Your assignment:
Look below for the line containing "on the timeline." and the line containing "status, priority, assignee."; repeat exactly those two lines and all lines between them, and nothing else.

(Dataset entries)
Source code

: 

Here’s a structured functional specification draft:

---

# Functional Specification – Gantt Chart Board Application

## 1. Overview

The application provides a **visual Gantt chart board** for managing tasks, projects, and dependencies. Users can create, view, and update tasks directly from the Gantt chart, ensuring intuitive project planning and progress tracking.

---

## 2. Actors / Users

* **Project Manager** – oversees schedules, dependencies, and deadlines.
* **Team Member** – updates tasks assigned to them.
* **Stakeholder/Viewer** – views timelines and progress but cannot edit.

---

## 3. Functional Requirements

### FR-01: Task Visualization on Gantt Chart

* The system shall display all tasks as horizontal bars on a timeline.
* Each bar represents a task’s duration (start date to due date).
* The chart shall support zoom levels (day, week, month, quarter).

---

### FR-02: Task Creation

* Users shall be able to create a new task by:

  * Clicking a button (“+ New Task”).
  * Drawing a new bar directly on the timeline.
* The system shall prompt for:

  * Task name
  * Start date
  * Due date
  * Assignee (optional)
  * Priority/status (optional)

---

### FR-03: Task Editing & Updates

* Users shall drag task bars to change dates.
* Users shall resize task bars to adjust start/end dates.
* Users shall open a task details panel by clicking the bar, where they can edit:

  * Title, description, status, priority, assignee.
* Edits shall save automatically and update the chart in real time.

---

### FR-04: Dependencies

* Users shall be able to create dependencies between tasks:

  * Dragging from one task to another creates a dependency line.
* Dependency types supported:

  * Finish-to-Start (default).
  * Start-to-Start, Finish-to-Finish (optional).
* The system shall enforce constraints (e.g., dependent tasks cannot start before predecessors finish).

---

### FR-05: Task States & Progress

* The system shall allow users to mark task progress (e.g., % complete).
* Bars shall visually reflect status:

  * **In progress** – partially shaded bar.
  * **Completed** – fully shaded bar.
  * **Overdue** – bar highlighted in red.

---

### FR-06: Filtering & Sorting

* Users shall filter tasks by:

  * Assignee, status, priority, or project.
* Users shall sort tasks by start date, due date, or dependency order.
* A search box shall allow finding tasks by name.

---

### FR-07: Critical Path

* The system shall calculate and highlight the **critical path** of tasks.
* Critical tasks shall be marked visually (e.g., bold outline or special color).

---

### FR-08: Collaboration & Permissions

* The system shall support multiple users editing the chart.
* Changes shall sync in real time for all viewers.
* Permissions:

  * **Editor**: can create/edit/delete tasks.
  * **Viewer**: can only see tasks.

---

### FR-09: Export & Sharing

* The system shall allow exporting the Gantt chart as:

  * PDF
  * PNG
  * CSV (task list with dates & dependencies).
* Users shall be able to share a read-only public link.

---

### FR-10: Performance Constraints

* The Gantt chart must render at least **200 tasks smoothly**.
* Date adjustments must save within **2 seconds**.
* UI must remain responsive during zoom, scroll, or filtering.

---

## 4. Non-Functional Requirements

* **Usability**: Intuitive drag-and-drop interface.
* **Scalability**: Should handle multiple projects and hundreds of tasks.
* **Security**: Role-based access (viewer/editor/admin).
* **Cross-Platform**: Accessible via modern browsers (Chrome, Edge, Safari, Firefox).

Task response:
  * Drawing a new bar directly on the timeline.
* The system shall prompt for:

  * Task name
  * Start date
  * Due date
  * Assignee (optional)
  * Priority/status (optional)

---

### FR-03: Task Editing & Updates

* Users shall drag task bars to change dates.
* Users shall resize task bars to adjust start/end dates.
* Users shall open a task details panel by clicking the bar, where they can edit:

  * Title, description, status, priority, assignee.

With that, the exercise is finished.